What happens if I don’t want to be rescued anymore?
Not by him.
Not by me.
The drive stretches on, and the evening grows darker. Benji doesn’t say anything else; he focuses on the road. Or maybe he does say more, but I can’t hear him.
I could tell Benji to keep driving. I could tell him we need to leave everything in our apartment behind. I could tell him we need to run away so the deranged doctor won’t be able to find us. I could tell him we need to go now.
My lips don’t move. I press my forehead against the window.
Benji is safe. Our life is balanced.
But I want to go back to the asylum and wait for Dr. Ambrose’s insane training, and he’s probably my father.
Maybe that’s why this is okay. It’s natural for me to want to be close to my only living parent.
No, no, no! This is not fucking okay!
“What’s the plan now?” Benji asks. “I ran a few errands while you were testing.” He points at the small pocketknife in the cupholder. “I sharpened it again and made sure you had enough pills in the container.”
My voice is a whisper: “I think he’s my father.”
The car swerves. Benji straightens his steering, then turns to me, his hands still on the wheel, the car moving forward.
“Your father?” He blanches. “You can’t be serious.”

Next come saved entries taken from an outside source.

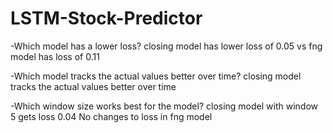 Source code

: # LSTM-Stock-Predictor

-Which model has a lower loss?
closing model has lower loss of 0.05 vs fng model has loss of 0.11

-Which model tracks the actual values better over time?
closing model tracks the actual values better over time

-Which window size works best for the model?
closing model with window 5 gets loss 0.04
No changes to loss in fng model
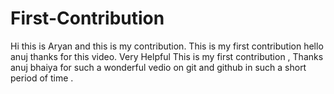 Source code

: # First-Contribution
Hi this is Aryan and this is my contribution.
This is my first contribution
hello anuj thanks for this video. Very Helpful
This is my first contribution , Thanks anuj bhaiya for such a wonderful vedio 
on git and github in such a short period of time .
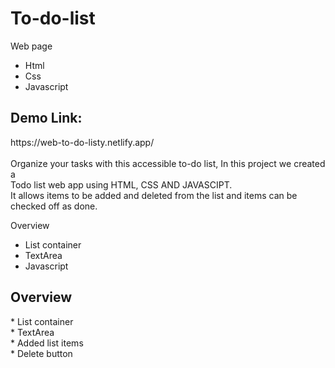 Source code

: # To-do-list
Web page</br>
* Html
* Css
* Javascript

<h2>Demo Link:</h2>
https://web-to-do-listy.netlify.app/
</br>
</br>
Organize your tasks with this accessible to-do list, In this project we created a</br> Todo list web app using HTML, CSS AND JAVASCIPT.</br>
It allows items to be added and deleted from the list and items can be checked off as done. 

Overview</br>
* List container
* TextArea
* Javascript


<h2>Overview</h2>
* List container</br>
* TextArea</br>
* Added list items</br>
* Delete button
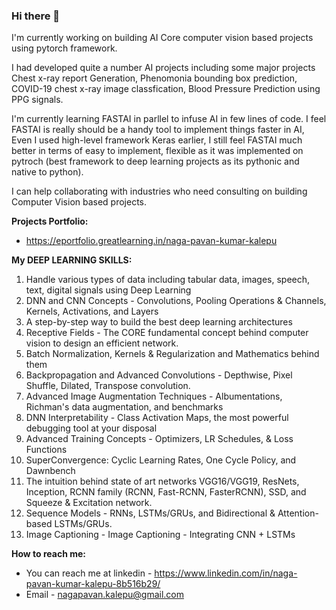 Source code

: ### Hi there 👋

I'm currently working on building AI Core computer vision based projects using pytorch framework.

I had developed quite a number AI projects including some major projects Chest x-ray report Generation, Phenomonia bounding box prediction, COVID-19 chest x-ray image classfication, Blood Pressure Prediction using PPG signals.

I'm currently learning FASTAI in parllel to infuse AI in few lines of code. I feel FASTAI is really should be a handy tool to implement things faster in AI, Even I used high-level framework Keras earlier, I still feel FASTAI much better in terms of easy to implement, flexible as it was implemented on pytroch (best framework to deep learning projects as its pythonic and native to python).

I can help collaborating with industries who need consulting on building Computer Vision based projects.

**Projects Portfolio:**

- https://eportfolio.greatlearning.in/naga-pavan-kumar-kalepu

**My DEEP LEARNING SKILLS:**

1. Handle various types of data including tabular data, images, speech, text, digital signals using Deep Learning
2. DNN and CNN Concepts - Convolutions, Pooling Operations & Channels, Kernels, Activations, and Layers
3. A step-by-step way to build the best deep learning architectures
4. Receptive Fields - The CORE fundamental concept behind computer vision to design an efficient network.
5. Batch Normalization, Kernels & Regularization and Mathematics behind them
6. Backpropagation and Advanced Convolutions - Depthwise, Pixel Shuffle, Dilated, Transpose convolution.
7. Advanced Image Augmentation Techniques - Albumentations, Richman's data augmentation, and benchmarks
8. DNN Interpretability - Class Activation Maps, the most powerful debugging tool at your disposal
9. Advanced Training Concepts - Optimizers, LR Schedules, & Loss Functions
10. SuperConvergence: Cyclic Learning Rates, One Cycle Policy, and Dawnbench
11. The intuition behind state of art networks VGG16/VGG19, ResNets, Inception, RCNN family (RCNN, Fast-RCNN, FasterRCNN), SSD, and Squeeze & Excitation network.
12. Sequence Models - RNNs, LSTMs/GRUs, and Bidirectional & Attention-based LSTMs/GRUs.
13. Image Captioning - Image Captioning - Integrating CNN + LSTMs

**How to reach me:**

- You can reach me at linkedin - https://www.linkedin.com/in/naga-pavan-kumar-kalepu-8b516b29/ 
- Email - nagapavan.kalepu@gmail.com


<!--
**nagapavan525/nagapavan525** is a ✨ _special_ ✨ repository because its `README.md` (this file) appears on your GitHub profile.

Here are some ideas to get you started:

- 🔭 I’m currently working on ...
- 🌱 I’m currently learning ...
- 👯 I’m looking to collaborate on ...
- 🤔 I’m looking for help with ...
- 💬 Ask me about ...
- 📫 How to reach me: ...
- 😄 Pronouns: ...
- ⚡ Fun fact: ...
-->
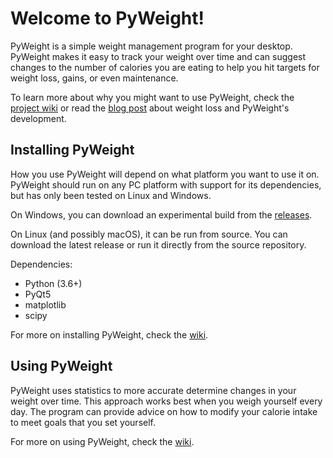 # Welcome to PyWeight!

PyWeight is a simple weight management program for your desktop. 
PyWeight makes it easy to track your weight over time and can
suggest changes to the number of calories you are eating to help you
hit targets for weight loss, gains, or even maintenance.

To learn more about why you might want to use PyWeight, check the
[project wiki]() or read the
[blog post]()
about weight loss and PyWeight's development.

## Installing PyWeight

How you use PyWeight will depend on what platform you want to use it
on. PyWeight should run on any PC platform with support for its
dependencies, but has only been tested on Linux and Windows.

On Windows, you can download an experimental build from the
[releases]().

On Linux (and possibly macOS), it can be run from source. You can
download the latest release or run it directly from the source
repository.

Dependencies:

 * Python (3.6+)
 * PyQt5
 * matplotlib
 * scipy
 
For more on installing PyWeight, check the [wiki]().

## Using PyWeight

PyWeight uses statistics to more accurate determine changes in your
weight over time. This approach works best when you weigh yourself
every day. The program can provide advice on how to modify your
calorie intake to meet goals that you set yourself.

For more on using PyWeight, check the [wiki]().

I never admitted it out loud, but I’ve known the possibility we’re related for a long time now. For some reason, I didn’t want Benji to know. I guess I didn’t want to confront what that would mean.
Bile bubbles in my throat. I try to get the words out as fast as I can.
“I don’t have DNA proof, but my mother’s physician and psychiatrist were unavailable during her treatment, which means she was solely in the custody of Dr. Ambrose. But if he’s not my father,” I ramble, clinging onto the hope that he’s not, that maybe someone else with similar handwriting wrote the note about me returning, and that maybe my father is out there, someone I can find after I kill Dr. Ambrose. “Then Dr. Ambrose probably knows who my father is. I just need to ask him a few more questions. In a couple of weeks, I’ll call you, and?—”
“No,” Benji says.
Shock punches my chest. I reel back in my seat. “No?”
“You can’t go back there.” He glances at the road, then back at me. “Damn it, Violet. I’m trying to support you, but if you go back there, I can’t help you anymore. And if he’s your father, then he raped your mother and killed her, and he’ll do the same to you. I saw everything through the mirror?—”
“I liked it,” I blurt. Tears fill my eyes. It’s so messed up, but the truth is ingrained in my flesh. I can’t deny it anymore. “I liked everything he did to me. I didn’t want to like it, but it felt right. And now I’m closer to finding out where I belong, and?—”
“You’re a good person,” Benji pleads. “You need to move on. Let go of this. He’s preying on your need for acceptance?—”
“Preying on me?” I gasp. Rage bubbles to the surface. “Even if he is preying on me, I’m the one who came to him. I’m the one who wants this!”
The car engine rumbles. Benji faces forward, his brow furrowed, his features twisted in disgust.
“You’re not serious,” he says quietly. “You can’t want this. He’s obviously manipulating you.”
“I do want this,” I repeat. “I do want this! I have to. I want to. I do!”
“You want to kill him?”
“Yea—” I start to say, but the word fades like mist.
Benji’s jaw drops. A beat passes. Then his fists grip the steering wheel tighter.
“You’re into him,” he says. “The man who raped and murdered your mother.”